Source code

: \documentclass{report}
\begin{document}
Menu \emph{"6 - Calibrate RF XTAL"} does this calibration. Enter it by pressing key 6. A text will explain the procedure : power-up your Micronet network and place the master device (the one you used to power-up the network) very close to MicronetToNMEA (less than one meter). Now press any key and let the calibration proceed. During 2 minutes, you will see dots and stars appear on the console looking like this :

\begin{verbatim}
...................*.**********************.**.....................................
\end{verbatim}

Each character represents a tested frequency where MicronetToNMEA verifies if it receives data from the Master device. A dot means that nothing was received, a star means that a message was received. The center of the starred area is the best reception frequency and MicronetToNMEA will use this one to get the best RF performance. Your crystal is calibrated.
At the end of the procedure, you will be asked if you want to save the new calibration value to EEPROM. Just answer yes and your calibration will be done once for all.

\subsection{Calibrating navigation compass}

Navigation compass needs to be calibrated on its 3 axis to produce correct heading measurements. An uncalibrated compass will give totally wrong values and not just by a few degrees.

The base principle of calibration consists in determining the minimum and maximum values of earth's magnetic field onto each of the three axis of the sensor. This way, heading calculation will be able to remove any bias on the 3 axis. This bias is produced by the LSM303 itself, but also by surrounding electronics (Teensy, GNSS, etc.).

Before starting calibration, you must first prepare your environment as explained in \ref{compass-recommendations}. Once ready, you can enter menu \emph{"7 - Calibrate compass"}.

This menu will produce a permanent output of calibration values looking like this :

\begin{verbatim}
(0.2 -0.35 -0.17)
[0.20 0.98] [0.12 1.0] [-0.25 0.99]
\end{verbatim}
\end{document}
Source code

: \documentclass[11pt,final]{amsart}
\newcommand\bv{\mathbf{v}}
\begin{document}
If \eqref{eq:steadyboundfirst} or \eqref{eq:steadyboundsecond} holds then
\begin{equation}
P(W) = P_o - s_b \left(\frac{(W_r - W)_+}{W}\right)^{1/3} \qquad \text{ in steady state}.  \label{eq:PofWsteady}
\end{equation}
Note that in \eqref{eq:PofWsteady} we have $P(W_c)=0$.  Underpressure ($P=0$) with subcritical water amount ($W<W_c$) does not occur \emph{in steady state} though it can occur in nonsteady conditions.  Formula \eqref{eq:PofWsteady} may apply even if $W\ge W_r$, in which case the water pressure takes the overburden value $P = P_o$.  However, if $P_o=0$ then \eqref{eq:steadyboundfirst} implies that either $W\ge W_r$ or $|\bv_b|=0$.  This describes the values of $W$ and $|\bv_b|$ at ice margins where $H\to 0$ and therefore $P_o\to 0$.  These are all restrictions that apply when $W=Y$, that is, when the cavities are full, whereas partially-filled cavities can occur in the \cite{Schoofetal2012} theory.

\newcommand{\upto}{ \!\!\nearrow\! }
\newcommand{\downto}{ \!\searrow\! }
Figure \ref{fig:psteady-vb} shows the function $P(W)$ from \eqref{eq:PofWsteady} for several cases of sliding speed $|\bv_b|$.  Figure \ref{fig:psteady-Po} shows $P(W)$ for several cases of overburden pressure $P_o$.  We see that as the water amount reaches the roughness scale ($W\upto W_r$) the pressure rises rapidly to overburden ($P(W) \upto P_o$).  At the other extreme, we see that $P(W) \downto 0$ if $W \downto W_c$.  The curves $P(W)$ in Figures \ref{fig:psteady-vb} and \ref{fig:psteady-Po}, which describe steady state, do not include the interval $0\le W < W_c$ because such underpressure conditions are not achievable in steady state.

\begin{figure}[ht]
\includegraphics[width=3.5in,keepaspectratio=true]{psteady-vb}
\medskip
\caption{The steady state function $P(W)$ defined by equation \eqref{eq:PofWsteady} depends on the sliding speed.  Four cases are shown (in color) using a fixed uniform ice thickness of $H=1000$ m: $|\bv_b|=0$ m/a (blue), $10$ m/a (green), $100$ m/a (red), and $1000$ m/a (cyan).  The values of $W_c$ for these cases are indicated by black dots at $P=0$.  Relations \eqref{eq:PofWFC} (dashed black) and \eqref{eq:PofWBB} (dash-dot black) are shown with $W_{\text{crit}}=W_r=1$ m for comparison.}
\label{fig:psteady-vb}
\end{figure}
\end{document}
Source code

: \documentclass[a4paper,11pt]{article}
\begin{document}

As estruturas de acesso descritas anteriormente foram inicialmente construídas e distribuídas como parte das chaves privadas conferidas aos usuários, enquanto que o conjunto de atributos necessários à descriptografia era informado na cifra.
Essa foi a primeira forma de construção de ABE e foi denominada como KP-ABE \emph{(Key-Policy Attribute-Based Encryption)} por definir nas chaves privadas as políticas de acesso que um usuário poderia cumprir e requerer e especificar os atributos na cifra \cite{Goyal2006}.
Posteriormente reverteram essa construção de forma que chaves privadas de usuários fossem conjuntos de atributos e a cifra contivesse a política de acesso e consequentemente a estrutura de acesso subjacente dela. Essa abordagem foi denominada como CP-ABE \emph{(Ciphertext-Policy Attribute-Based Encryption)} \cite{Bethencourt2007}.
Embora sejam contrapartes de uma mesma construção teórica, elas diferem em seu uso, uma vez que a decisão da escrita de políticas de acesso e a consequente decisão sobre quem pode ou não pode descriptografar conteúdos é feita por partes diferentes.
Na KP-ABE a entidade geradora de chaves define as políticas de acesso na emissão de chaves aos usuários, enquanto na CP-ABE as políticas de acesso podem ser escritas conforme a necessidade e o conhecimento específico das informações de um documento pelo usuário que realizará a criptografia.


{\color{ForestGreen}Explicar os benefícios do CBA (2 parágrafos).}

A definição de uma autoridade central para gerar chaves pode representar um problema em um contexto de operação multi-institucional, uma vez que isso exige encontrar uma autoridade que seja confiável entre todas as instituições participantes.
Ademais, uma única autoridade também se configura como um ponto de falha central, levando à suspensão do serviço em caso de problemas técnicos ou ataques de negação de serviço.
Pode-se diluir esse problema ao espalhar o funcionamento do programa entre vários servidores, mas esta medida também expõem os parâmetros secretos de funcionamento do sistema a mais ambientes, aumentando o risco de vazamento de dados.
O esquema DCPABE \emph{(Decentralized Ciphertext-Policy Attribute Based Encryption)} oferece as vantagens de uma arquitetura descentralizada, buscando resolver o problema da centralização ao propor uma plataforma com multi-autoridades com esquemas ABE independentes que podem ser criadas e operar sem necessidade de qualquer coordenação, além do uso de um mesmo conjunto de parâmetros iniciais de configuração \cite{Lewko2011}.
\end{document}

== == ==

▶ **Work item**
Within the material, find all lines that hold the word "newcommand" and show them.

▶ **Output**
\newcommand\bv{\mathbf{v}}
\newcommand{\upto}{ \!\!\nearrow\! }
\newcommand{\downto}{ \!\searrow\! }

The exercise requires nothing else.